By Dr. Ingo Trauschweizer
Associate Professor of History & Director of the Contemporary History Institute
The Contemporary History Institute hosts the 2019 Baker Peace Conference on March 28-29, 2019. Our theme this year is “Temple of Peace? International Cooperation and World Order since 1945.”
With this conference, we hope to revisit questions that exercised John Calhoun and Elizabeth Evans Baker when they helped start the Baker Peace Studies program and our annual conference in the 1980s. Why and in what ways did a “liberal order” built on the framework of the United Nations and held up by political, economic, and military alliances translate into peace for Europe and North America? Why did it not equally bring peace to much of the rest of the world? Where do we stand in the 21st century, amidst a seemingly never-ending War on Terror and with the postwar order fraying?
Our keynote speaker, Adm. (ret.) James Stavridis, served as Supreme Allied Commander, Europe, from 2009 to 2013. He recently retired as Dean of the Fletcher School of Law and Diplomacy and now serves as Operating Executive with the Carlyle Group.
Some of his recent books include Sea Power: The History and Geopolitics of the World’s Oceans (2017), The Accidental Admiral: A Sailor Takes Command at NATO (2014), and Command at Sea (2010, 6th edition).

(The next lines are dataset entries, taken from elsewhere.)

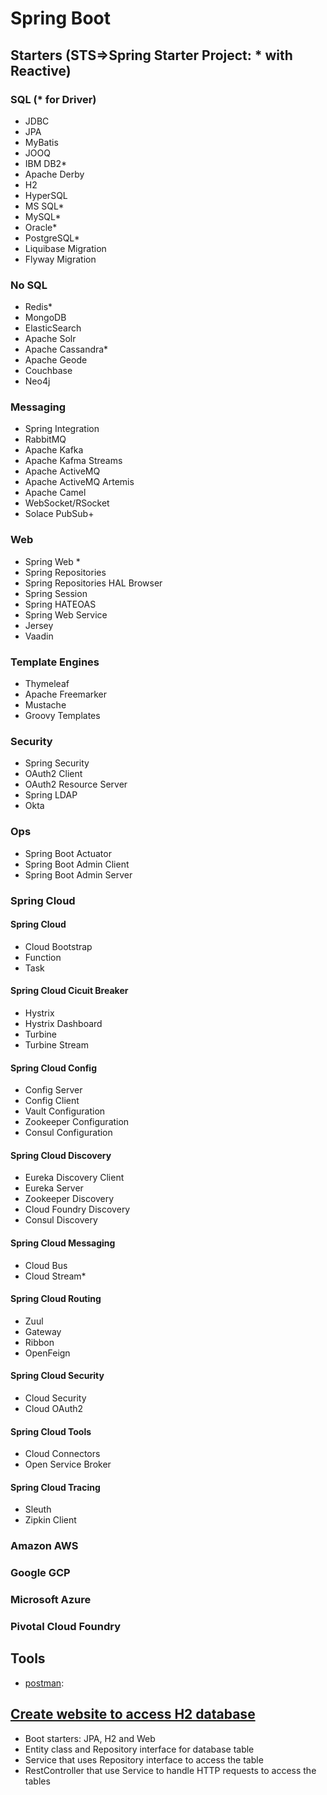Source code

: # Spring Boot
## Starters (STS=>Spring Starter Project: * with Reactive)
### SQL (* for Driver)
- JDBC
- JPA
- MyBatis
- JOOQ
- IBM DB2*
- Apache Derby
- H2
- HyperSQL
- MS SQL*
- MySQL*
- Oracle*
- PostgreSQL*
- Liquibase Migration
- Flyway Migration
### No SQL
- Redis*
- MongoDB
- ElasticSearch
- Apache Solr
- Apache Cassandra*
- Apache Geode
- Couchbase
- Neo4j
### Messaging
- Spring Integration
- RabbitMQ
- Apache Kafka
- Apache Kafma Streams
- Apache ActiveMQ
- Apache ActiveMQ Artemis
- Apache Camel
- WebSocket/RSocket
- Solace PubSub+
### Web
- Spring Web *
- Spring Repositories
- Spring Repositories HAL Browser
- Spring Session
- Spring HATEOAS
- Spring Web Service
- Jersey
- Vaadin
### Template Engines
- Thymeleaf
- Apache Freemarker
- Mustache
- Groovy Templates
### Security
- Spring Security
- OAuth2 Client
- OAuth2 Resource Server
- Spring LDAP
- Okta
### Ops
- Spring Boot Actuator
- Spring Boot Admin Client
- Spring Boot Admin Server
### Spring Cloud
#### Spring Cloud
- Cloud Bootstrap
- Function
- Task
#### Spring Cloud Cicuit Breaker
- Hystrix
- Hystrix Dashboard
- Turbine
- Turbine Stream
#### Spring Cloud Config
- Config Server
- Config Client
- Vault Configuration
- Zookeeper Configuration
- Consul Configuration
#### Spring Cloud Discovery
- Eureka Discovery Client
- Eureka Server
- Zookeeper Discovery
- Cloud Foundry Discovery
- Consul Discovery
#### Spring Cloud Messaging
- Cloud Bus
- Cloud Stream*
#### Spring Cloud Routing
- Zuul
- Gateway
- Ribbon
- OpenFeign
#### Spring Cloud Security
- Cloud Security
- Cloud OAuth2
#### Spring Cloud Tools
- Cloud Connectors
- Open Service Broker
#### Spring Cloud Tracing
- Sleuth
- Zipkin Client
### Amazon AWS
### Google GCP
### Microsoft Azure
### Pivotal Cloud Foundry

## Tools
- [postman](https://www.getpostman.com/):  

## [Create website to access H2 database](https://stackabuse.com/integrating-h2-database-with-spring-boot/)
- Boot starters: JPA, H2 and Web
- Entity class and Repository interface for database table
- Service that uses Repository interface to access the table
- RestController that use Service to handle HTTP requests to access the tables

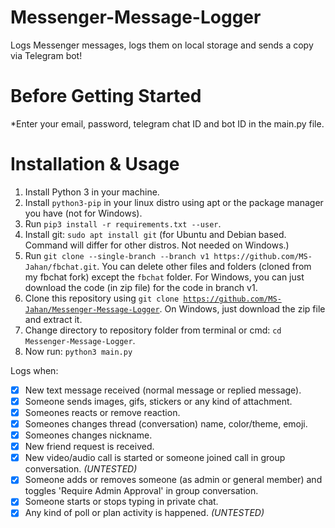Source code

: # Messenger-Message-Logger
Logs Messenger messages, logs them on local storage and sends a copy via Telegram bot!

# Before Getting Started
*Enter your email, password, telegram chat ID and bot ID in the main.py file. 

# Installation & Usage
1. Install Python 3 in your machine.
2. Install <code>python3-pip</code> in your linux distro using apt or the package manager you have (not for Windows).
3. Run <code>pip3 install -r requirements.txt --user</code>.
4. Install git: <code>sudo apt install git</code> (for Ubuntu and Debian based. Command will differ for other distros. Not needed on Windows.)
5. Run `git clone --single-branch --branch v1 https://github.com/MS-Jahan/fbchat.git`. You can delete other files and folders (cloned from my fbchat fork) except the `fbchat` folder. For Windows, you can just download the code (in zip file) for the code in branch v1.
6. Clone this repository using <code>git clone https://github.com/MS-Jahan/Messenger-Message-Logger</code>. On Windows, just download the zip file and extract it.
7. Change directory to repository folder from terminal or cmd: <code>cd Messenger-Message-Logger</code>.
8. Now run: <code>python3 main.py</code>


Logs when:
- [x] New text message received (normal message or replied message).
- [x] Someone sends images, gifs, stickers or any kind of attachment.
- [x] Someones reacts or remove reaction.
- [x] Someones changes thread (conversation) name, color/theme, emoji.
- [x] Someones changes nickname.
- [x] New friend request is received.
- [x] New video/audio call is started or someone joined call in group conversation. <i>(UNTESTED)</i>
- [x] Someone adds or removes someone (as admin or general member) and toggles 'Require Admin Approval' in group conversation.
- [x] Someone starts or stops typing in private chat.
- [x] Any kind of poll or plan activity is happened. <i>(UNTESTED)</i>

Stavridis is a frequent contributor to news programs on television and radio and his commentary appears in Foreign Policy and major newspapers.
Other participants offer international perspectives and include leading scholars of the UN, transatlantic relations, the Cold War, and the changing nature of warfare as well as students and practitioners of peace-building in our time:
- Elizabeth Borgwardt
- Armin Grünbacher
- Klaus Larres
- Mark Philip Bradley
- Alanna O’Malley
- Steven Metz
- Ambassador Jennifer Brush
- Stephan Kieninger
- Mary Nolan
We are delighted that three of our recent Ph.D.s agreed to moderate the three panels: Seth Givens (historian at the U.S. Marine Corps Histories Division); Laura Seddelmeyer; and Steven Wills.
The March 28-29 program opens with a Thursday evening keynote address, followed by three discussion panels on Friday from 10 a.m. to 5 p.m.